Family Search continues to digitize records so information is constantly being updated.

The last suggestion she has is contacting the Genealogical Forum of Oregon.. GFO.org. They have classes on thorny genealogy problems and geographical areas.
posted by cairnoflore at 11:02 PM on November 27, 2015


(Background - I am studying genealogy with a view to becoming a professional genealogist. I am in the UK and am not an expert on US genealogy, though many of the principles and sources are the same/similar.)

Don't make the mistake of thinking everything you need will be online (or that all that is online is on Ancestry). As you get further back, or encounter strange goings on in your family, you will need to visit archives, libraries, museums, graveyards, etc etc. You will need to search for sources pertaining to the area or occupation of the mystery relative, rather than their name, and gather background information. A lot of this can be like looking for a needle in a haystack. A professional genealogist will happily visit archives for you and do this boring legwork, so will be particularly useful if you are researching a far away state or are strapped for time. They will also probably have a better idea than you about when to give up. Sometimes the information just isn't there to be found.

You are welcome to drop me a me-mail with a brief description of your brick wall and I will try to give you some more specific advice - as I'm UK based I might not be able to help but if I can I will.
posted by intensitymultiply at 5:11 AM on November 28, 2015 [5 favorites]


Local LDS stake centers should have family history volunteers who will be able to help for free.
posted by puritycontrol at 7:36 AM on November 28, 2015


The genealogy subreddit (/r/genealogy) is filled with many helpful people who have access to resources you might not have.
posted by Lucinda at 8:09 AM on November 28, 2015


To reiterate what has need said above, a professional genealogist would be useful in accessing local records that have not been digitized. If your brickwall is located in a different location than where you are, you could hire a professional to go to the local courthouse or archive, saving you the cost of travel and using their local knowledge to find the best sources more quickly.

The local genealogical or historical society is the best way to find this person.
posted by donajo at 9:38 AM on November 28, 2015 [1 favorite]


Head to reddit. There are terrific genealogists that do some really impressive brick wall work. (Now I see Lucinda had the same suggestion. I second it!)
posted by ReluctantViking at 10:19 AM on November 28, 2015


I work in genealogy professionally, though more on the publishing/writing side now than the research-for-clients side. You might be surprised at how few records are actually online, though of course more and more are being digitized all the time. Especially with so-called "brick wall" or other complex research problems, finding answers is therefore going to mean doing work on the ground in the physical records. You totally can do it yourself, given the time and money and ability to travel, but even professionals turn to other pros in these situations. Hiring a professional can mean the work is done more quickly and efficiently, particularly if you're hiring someone who is familiar with records of the area or particular ethnic or religious group of your ancestors. Reaching out to genealogical and historical organizations and archives or libraries in the area of interest are a good way to find this help, but I'd also point you to the Association of Professional Genealogists.

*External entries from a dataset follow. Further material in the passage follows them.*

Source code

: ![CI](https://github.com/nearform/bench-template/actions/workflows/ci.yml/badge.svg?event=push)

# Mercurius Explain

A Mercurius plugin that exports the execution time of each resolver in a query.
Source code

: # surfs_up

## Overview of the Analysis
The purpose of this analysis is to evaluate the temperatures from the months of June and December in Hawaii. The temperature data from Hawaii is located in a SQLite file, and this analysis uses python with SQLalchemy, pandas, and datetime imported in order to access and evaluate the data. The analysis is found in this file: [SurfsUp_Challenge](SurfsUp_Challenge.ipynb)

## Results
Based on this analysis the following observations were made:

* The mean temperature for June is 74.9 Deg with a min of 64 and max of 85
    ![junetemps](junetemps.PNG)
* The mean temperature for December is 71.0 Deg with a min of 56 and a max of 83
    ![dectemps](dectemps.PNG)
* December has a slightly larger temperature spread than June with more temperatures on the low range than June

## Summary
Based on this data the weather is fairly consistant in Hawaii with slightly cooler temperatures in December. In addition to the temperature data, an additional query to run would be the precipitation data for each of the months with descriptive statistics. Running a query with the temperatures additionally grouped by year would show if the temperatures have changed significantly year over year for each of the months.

If you want to take on the challenges yourself, there are lots of educational resources out there for learning about records and about strategies for approaching such problems. A local and/or state genealogical organization is a great place to start for programs and for finding folks to kick around research problems with. There are some national organizations, such as the National Genealogical Society, that offer conferences, publications, and online courses and resources. I can also make some recommendations if you can give a more detailed idea of where you're researching and, as ilovewinter said, what the dead ends are. (I'm most familiar with the Midwest, but have contacts and know resources elsewhere.) Some professionals also offer research consultation services, where they'll analyze the work that you've done already and offer suggestions or a research plan. Finding answers to complex problems often requires more than just locating a record; evidence analysis and correlation can be critical, and though those are skills that can be taught and obtained through practice, if you're not inclined to do that, hiring a pro can be the best way to get the answers you're looking for.
posted by percolatrix at 10:21 AM on November 28, 2015


I have been wondering the same thing lately, so I'm really interested in your question.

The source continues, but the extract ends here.